I'm also not convinced that intelligence scales upward infinitely or to a much higher level than human intelligence. Are there any convincing arguments around that indicate that is does?

Larry Jewett's avatar

Bots increasing their own intelligence is known as “botstrapping”, a version of lifting oneself up by one’s own bootstraps.

And the latter is very real, you know. It happens in Dr. Seuss books, after all.

Richard Bielak's avatar

What does "recursive self improvement" can mean in this context? A coding LLM using the code it wrote to train itself? If it well known phenomena that LLMs trained in synthetic data collapse.

See: https://www.nature.com/articles/s41586-024-07566-y

Simple John's avatar

Where should we look for a good intro to neurosymbolic AI? Thank you.

joannegucci's avatar

Gary, thank you for the report! Appreciate all that you do, especially for all of those, like myself, who are basically clueless about this & especially what to know to understand to keep us all safe! You’re the guardian angel of tech!💙🌻🍀✌🏽

Friedrich Schieck's avatar

Since I am not a computer scientist, AI researcher, or AI developer, I can only try to answer the question—What should be the purpose of artificial intelligence?—based on my practical experience and common sense. For myself, I have defined it as follows: I believe that artificial intelligence can help humanity live better, make wiser decisions, and solve major problems together, without undermining freedom, democracy, and responsibility. The crucial question is therefore not so much what AI can do, but whom it serves, who controls it, and by what rules it operates. For me, artificial intelligence is therefore not a race toward artificial omnipotence, but rather the search for a just and responsible architecture of collective intelligence, a “federated neuro-symbolic hybrid HCAI.” See the following post: https://www.linkedin.com/pulse/hybrid-hcai-holy-grail-ai-next-step-toward-value-creation-schieck-dw3qe

Chris Wendling's avatar

Everyone is talking about recursive self-improvement.

Few are asking what is actually improving.

When people hear:

AI → better AI → even better AI

they often assume intelligence, wisdom, and reliability all improve together.

That assumption may be wrong.

Current AI systems are largely interpolative architectures.
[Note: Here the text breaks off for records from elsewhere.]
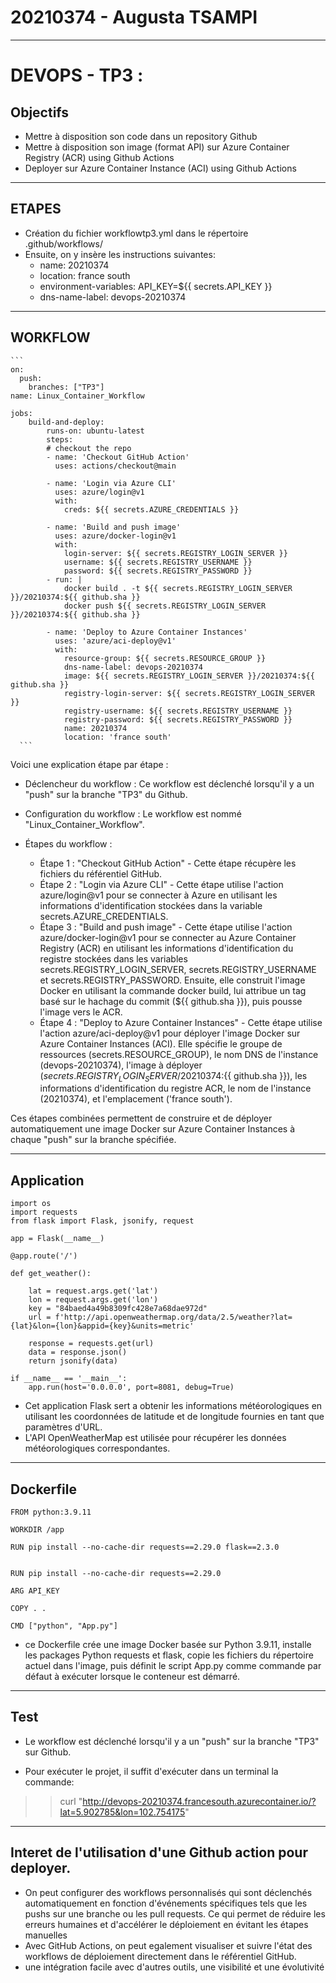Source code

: # 20210374 - Augusta TSAMPI 
---------------------------------------------------------------

# DEVOPS - TP3 :

## Objectifs
- Mettre à disposition son code dans un repository Github
- Mettre à disposition son image (format API) sur Azure Container Registry (ACR) using
Github Actions
- Deployer sur Azure Container Instance (ACI) using Github Actions
---------------------------------------------------------------------

## ETAPES
- Création du fichier workflowtp3.yml dans le répertoire .github/workflows/ 
- Ensuite, on y insère les instructions suivantes:  
  - name: 20210374
  -  location: france south
  - environment-variables: API_KEY=${{ secrets.API_KEY }}
  - dns-name-label: devops-20210374


----------------------------------------------------------------------------------------------------

## WORKFLOW 

    ```  
    on: 
      push:
        branches: ["TP3"]
    name: Linux_Container_Workflow

    jobs:
        build-and-deploy:
            runs-on: ubuntu-latest
            steps:
            # checkout the repo
            - name: 'Checkout GitHub Action'
              uses: actions/checkout@main

            - name: 'Login via Azure CLI'
              uses: azure/login@v1
              with:
                creds: ${{ secrets.AZURE_CREDENTIALS }}

            - name: 'Build and push image'
              uses: azure/docker-login@v1
              with:
                login-server: ${{ secrets.REGISTRY_LOGIN_SERVER }}
                username: ${{ secrets.REGISTRY_USERNAME }}
                password: ${{ secrets.REGISTRY_PASSWORD }}
            - run: |
                docker build . -t ${{ secrets.REGISTRY_LOGIN_SERVER }}/20210374:${{ github.sha }}
                docker push ${{ secrets.REGISTRY_LOGIN_SERVER }}/20210374:${{ github.sha }}

            - name: 'Deploy to Azure Container Instances'
              uses: 'azure/aci-deploy@v1'
              with:
                resource-group: ${{ secrets.RESOURCE_GROUP }}
                dns-name-label: devops-20210374
                image: ${{ secrets.REGISTRY_LOGIN_SERVER }}/20210374:${{ github.sha }}
                registry-login-server: ${{ secrets.REGISTRY_LOGIN_SERVER }}
                registry-username: ${{ secrets.REGISTRY_USERNAME }}
                registry-password: ${{ secrets.REGISTRY_PASSWORD }}
                name: 20210374
                location: 'france south'
      ```
      

Voici une explication étape par étape :

- Déclencheur du workflow : Ce workflow est déclenché lorsqu'il y a un "push" sur la branche "TP3" du Github.

- Configuration du workflow : Le workflow est nommé "Linux_Container_Workflow".

- Étapes du workflow :

    - Étape 1 : "Checkout GitHub Action" - Cette étape récupère les fichiers du référentiel GitHub.
    -  Étape 2 : "Login via Azure CLI" - Cette étape utilise l'action azure/login@v1 pour se connecter à Azure en utilisant les informations d'identification stockées dans la variable secrets.AZURE_CREDENTIALS.
    - Étape 3 : "Build and push image" - Cette étape utilise l'action azure/docker-login@v1 pour se connecter au Azure Container Registry (ACR) en utilisant les informations d'identification du registre stockées dans les variables secrets.REGISTRY_LOGIN_SERVER, secrets.REGISTRY_USERNAME et secrets.REGISTRY_PASSWORD. Ensuite, elle construit l'image Docker en utilisant la commande docker build, lui attribue un tag basé sur le hachage du commit (${{ github.sha }}), puis pousse l'image vers le ACR.
    - Étape 4 : "Deploy to Azure Container Instances" - Cette étape utilise l'action azure/aci-deploy@v1 pour déployer l'image Docker sur Azure Container Instances (ACI). Elle spécifie le groupe de ressources (secrets.RESOURCE_GROUP), le nom DNS de l'instance (devops-20210374), l'image à déployer (${{ secrets.REGISTRY_LOGIN_SERVER }}/20210374:${{ github.sha }}), les informations d'identification du registre ACR, le nom de l'instance (20210374), et l'emplacement ('france south').

Ces étapes combinées permettent de construire et de déployer automatiquement une image Docker sur Azure Container Instances à chaque "push" sur la branche spécifiée.

-----------------------------------------------------------------------------------------------------------

## Application

```
import os
import requests
from flask import Flask, jsonify, request

app = Flask(__name__)

@app.route('/')

def get_weather():

    lat = request.args.get('lat')
    lon = request.args.get('lon')
    key = "84baed4a49b8309fc428e7a68dae972d"
    url = f'http://api.openweathermap.org/data/2.5/weather?lat={lat}&lon={lon}&appid={key}&units=metric'
    
    response = requests.get(url)
    data = response.json()
    return jsonify(data)

if __name__ == '__main__':
    app.run(host='0.0.0.0', port=8081, debug=True)

  ```
  
  - Cet application Flask sert a obtenir les informations météorologiques en utilisant les coordonnées de latitude et de longitude fournies en tant que paramètres d'URL.
  -  L'API OpenWeatherMap est utilisée pour récupérer les données météorologiques correspondantes.


-------------------------------------------------------------------------
## Dockerfile

```
FROM python:3.9.11

WORKDIR /app

RUN pip install --no-cache-dir requests==2.29.0 flask==2.3.0


RUN pip install --no-cache-dir requests==2.29.0

ARG API_KEY 

COPY . .

CMD ["python", "App.py"]
```
-  ce Dockerfile crée une image Docker basée sur Python 3.9.11, installe les packages Python requests et flask, copie les fichiers du répertoire actuel dans l'image, puis définit le script App.py comme commande par défaut à exécuter lorsque le conteneur est démarré.


------------------------------------------------------------------

## Test

- Le workflow est déclenché lorsqu'il y a un "push" sur la branche "TP3" sur Github.

- Pour exécuter le projet, il suffit d'exécuter dans un terminal la commande: 
 >> curl "http://devops-20210374.francesouth.azurecontainer.io/?lat=5.902785&lon=102.754175"


---------------------------------------------------------------------------------------------------------------------------

## Interet de l'utilisation d'une Github action pour deployer.

- On peut configurer des workflows personnalisés qui sont déclenchés automatiquement en fonction d'événements spécifiques tels que les pushs sur une branche ou les pull requests. Ce qui permet de réduire les erreurs humaines et d'accélérer le déploiement en évitant les étapes manuelles
- Avec GitHub Actions, on peut egalement visualiser et suivre l'état des workflows de déploiement directement dans le référentiel GitHub.
- une intégration facile avec d'autres outils, une visibilité et une évolutivité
They are becoming extraordinarily good at generating code, designs, hypotheses, explanations, and candidate solutions.

But generating possibilities and validating possibilities are not the same thing.

A system may become exponentially better at producing candidate structures while improving only marginally in its ability to determine which structures deserve to be trusted.

In other words:

Recursive self-improvement does not imply recursive entitlement improvement.

As capability expands, the space of possible claims expands with it.

The challenge is that reality exposure does not automatically scale at the same rate.

The result may be an increasing gap between:

What can be generated

and

What has actually earned the right to be believed.

Science, engineering, medicine, markets, and evolution all rely on exposure to reality to separate surviving structure from failing structure.

That process cannot simply be assumed away.

The central question for AI may therefore not be:

“Can AI recursively improve intelligence?”

but rather:

“Can AI recursively improve the rate at which entitlement is earned?”

Those are very different questions.

Civilization does not suffer from a shortage of possible answers.

It suffers from a shortage of answers that remain standing after reality has had its say.

Hugh Knowles's avatar

Almost everything they say is internal-process evidence, not societal-outcome evidence.

E.g. they say their coders ship 8x as much code but not that it is 8x better and that Opus 4.6 is capable of 12hr tasks ( but this benchmark is where the task is right 50% of the time).

So the main question is when do we start seeing outcomes that match this hype?

Larry Jewett's avatar

When do we see legitimate evaluation of the stuff produced by these companies?(as opposed to the “50% success” garbage)

Marko's avatar

Come on... neither the post nor the blog implies AGI. They simply state that their AI can autonomously extend itself. Nothing to see here, move along.